Monitoring vs. Management

Usually, agencies cleave the science of conservation from efforts to restore or manage. In other words, the biologist assessing the health of a population with surveys or research acts independently of those implementing programs to restore wildlife or habitat, like increasing forage or rebuilding damaged habitat.

Of course at the heart of the distinction is money and politics. Agencies and foundations prefer funding management over monitoring, especially long-term monitoring, which has no point other than informing management. Politicians want research and monitoring separated from management because it allows more political influence in controversial management projects. This fear of data is why congressman Jeff Van Drew, opposed the creation of a saltwater license in NJ with a $10 fee. By denying Marine Fish Agencies funding to do critical monitoring of fish stocks, Van Drew gave permission to the seafood industry to take without regard to the damage caused to fish populations or make a fast buck at the expense of the recreational fisher economy of marinas, bait shops, restaurants, etc. 

 

Democratic Congressmen turned republican Jeff Van Drew meets with Trump.

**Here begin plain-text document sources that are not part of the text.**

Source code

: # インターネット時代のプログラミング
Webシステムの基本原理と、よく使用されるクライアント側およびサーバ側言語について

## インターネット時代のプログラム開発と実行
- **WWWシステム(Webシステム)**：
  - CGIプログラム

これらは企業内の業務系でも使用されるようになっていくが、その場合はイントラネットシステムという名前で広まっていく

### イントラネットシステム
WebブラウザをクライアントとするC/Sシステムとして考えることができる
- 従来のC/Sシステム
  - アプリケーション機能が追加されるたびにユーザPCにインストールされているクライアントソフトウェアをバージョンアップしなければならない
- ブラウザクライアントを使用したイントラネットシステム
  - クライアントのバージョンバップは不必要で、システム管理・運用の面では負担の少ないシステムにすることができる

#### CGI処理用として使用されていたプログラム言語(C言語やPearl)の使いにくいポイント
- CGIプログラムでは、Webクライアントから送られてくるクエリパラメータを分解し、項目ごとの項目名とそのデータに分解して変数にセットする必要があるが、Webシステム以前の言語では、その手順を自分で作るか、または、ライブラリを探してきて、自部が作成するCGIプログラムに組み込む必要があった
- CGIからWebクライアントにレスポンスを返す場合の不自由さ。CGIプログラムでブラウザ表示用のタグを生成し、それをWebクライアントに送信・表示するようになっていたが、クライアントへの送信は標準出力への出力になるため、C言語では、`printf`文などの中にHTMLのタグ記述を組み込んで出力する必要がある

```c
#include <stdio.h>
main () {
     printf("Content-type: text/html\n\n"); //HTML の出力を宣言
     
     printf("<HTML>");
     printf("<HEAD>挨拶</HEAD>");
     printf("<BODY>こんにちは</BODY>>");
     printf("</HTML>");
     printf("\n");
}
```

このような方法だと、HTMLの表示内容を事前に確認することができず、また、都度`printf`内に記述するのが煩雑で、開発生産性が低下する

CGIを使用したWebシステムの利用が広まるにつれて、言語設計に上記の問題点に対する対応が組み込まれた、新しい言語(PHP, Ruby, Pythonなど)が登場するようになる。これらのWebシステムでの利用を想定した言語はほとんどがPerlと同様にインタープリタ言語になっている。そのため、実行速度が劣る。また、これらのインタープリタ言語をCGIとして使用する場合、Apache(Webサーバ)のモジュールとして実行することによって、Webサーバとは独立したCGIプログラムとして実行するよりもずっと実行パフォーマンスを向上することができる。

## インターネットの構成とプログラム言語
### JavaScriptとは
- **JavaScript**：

Van Drew prevented NJ from enacting a salt water license and with it the new funding that would help biologists determine the impacts of industry abuse from overfishing sportfish stocks, forage fish and unrestrained bycatch.

 

But this separation of monitoring and management defines most conservation groups as well, mostly for financial reasons. Those with research and monitoring arms, like NJ Audubon, usually keep research and monitoring separate from the better-funded management side of the group. Most funders prefer to fund management like habitat restoration rather than monitoring or research because they believe its a more direct approach to helping wildlife. Long term monitoring rarely receives sufficient funding.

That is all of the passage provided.